_The data:_
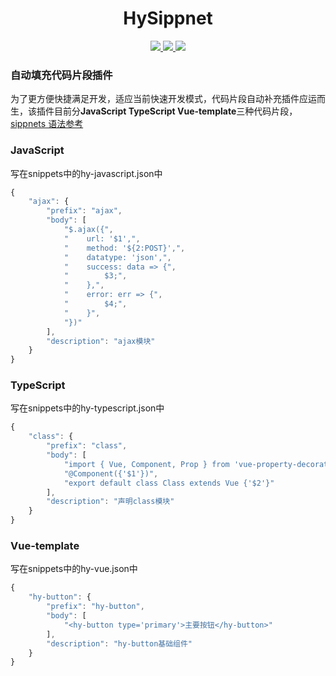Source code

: <p>
  <h1 align="center">HySippnet</h1>
</p>

<p align="center">
  <a href="https://marketplace.visualstudio.com/items?itemName=entenity.hy-sippnets">
    <img src="https://vsmarketplacebadge.apphb.com/version-short/entenity.hy-sippnets.svg">
  </a>
  <a href="https://marketplace.visualstudio.com/items?itemName=entenity.hy-sippnets">
    <img src="https://vsmarketplacebadge.apphb.com/installs-short/entenity.hy-sippnets.svg">
  </a>
  <a href="https://marketplace.visualstudio.com/items?itemName=entenity.hy-sippnets">
    <img src="https://vsmarketplacebadge.apphb.com/rating-star/entenity.hy-sippnets.svg">
  </a>
  <br>
</p>

### 自动填充代码片段插件

为了更方便快捷满足开发，适应当前快速开发模式，代码片段自动补充插件应运而生，该插件目前分**JavaScript TypeScript Vue-template**三种代码片段，[sippnets 语法参考](https://code.visualstudio.com/docs/editor/userdefinedsnippets)

### JavaScript

写在snippets中的hy-javascript.json中

```javascript
{
    "ajax": {
        "prefix": "ajax",
        "body": [
            "$.ajax({",
            "    url: '$1',",
            "    method: '${2:POST}',",
            "    datatype: 'json',",
            "    success: data => {",
            "        $3;",
            "    },",
            "    error: err => {",
            "        $4;",
            "    }",
            "})"
        ],
        "description": "ajax模块"
    }
}

```

### TypeScript

写在snippets中的hy-typescript.json中

```javascript
{
    "class": {
        "prefix": "class",
        "body": [
            "import { Vue, Component, Prop } from 'vue-property-decorator'",
            "@Component({'$1'})",
            "export default class Class extends Vue {'$2'}"
        ],
        "description": "声明class模块"
    }
}
```


### Vue-template

写在snippets中的hy-vue.json中

```javascript
{
    "hy-button": {
        "prefix": "hy-button",
        "body": [
            "<hy-button type='primary'>主要按钮</hy-button>"
        ],
        "description": "hy-button基础组件"
    }
}
```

_The problem:_ The records above should be repeated exactly, with every picture omitted.

_Response to this task:_
Source code

: <p>
  <h1 align="center">HySippnet</h1>
</p>

<p align="center">
  <a href="https://marketplace.visualstudio.com/items?itemName=entenity.hy-sippnets">
    <img src="https://vsmarketplacebadge.apphb.com/version-short/entenity.hy-sippnets.svg">
  </a>
  <a href="https://marketplace.visualstudio.com/items?itemName=entenity.hy-sippnets">
    <img src="https://vsmarketplacebadge.apphb.com/installs-short/entenity.hy-sippnets.svg">
  </a>
  <a href="https://marketplace.visualstudio.com/items?itemName=entenity.hy-sippnets">
    <img src="https://vsmarketplacebadge.apphb.com/rating-star/entenity.hy-sippnets.svg">
  </a>
  <br>
</p>

### 自动填充代码片段插件

为了更方便快捷满足开发，适应当前快速开发模式，代码片段自动补充插件应运而生，该插件目前分**JavaScript TypeScript Vue-template**三种代码片段，[sippnets 语法参考](https://code.visualstudio.com/docs/editor/userdefinedsnippets)

### JavaScript

写在snippets中的hy-javascript.json中

```javascript
{
    "ajax": {
        "prefix": "ajax",
        "body": [
            "$.ajax({",
            "    url: '$1',",
            "    method: '${2:POST}',",
            "    datatype: 'json',",
            "    success: data => {",
            "        $3;",
            "    },",
            "    error: err => {",
            "        $4;",
            "    }",
            "})"
        ],
        "description": "ajax模块"
    }
}

```

### TypeScript

写在snippets中的hy-typescript.json中

```javascript
{
    "class": {
        "prefix": "class",
        "body": [
            "import { Vue, Component, Prop } from 'vue-property-decorator'",
            "@Component({'$1'})",
            "export default class Class extends Vue {'$2'}"
        ],
        "description": "声明class模块"
    }
}
```


### Vue-template

写在snippets中的hy-vue.json中

```javascript
{
    "hy-button": {
        "prefix": "hy-button",
        "body": [
            "<hy-button type='primary'>主要按钮</hy-button>"
        ],
        "description": "hy-button基础组件"
    }
}
```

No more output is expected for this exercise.